Output the full listing below exactly.

• **Extracted information**:
════════════════════

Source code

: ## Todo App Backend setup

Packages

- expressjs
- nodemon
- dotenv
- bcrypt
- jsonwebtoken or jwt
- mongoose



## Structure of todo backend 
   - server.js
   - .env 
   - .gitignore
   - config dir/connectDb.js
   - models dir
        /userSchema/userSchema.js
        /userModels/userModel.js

════════════════════

• **Completed task**:
Source code

: ## Todo App Backend setup

Packages

- expressjs
- nodemon
- dotenv
- bcrypt
- jsonwebtoken or jwt
- mongoose



## Structure of todo backend 
   - server.js
   - .env 
   - .gitignore
   - config dir/connectDb.js
   - models dir
        /userSchema/userSchema.js
        /userModels/userModel.js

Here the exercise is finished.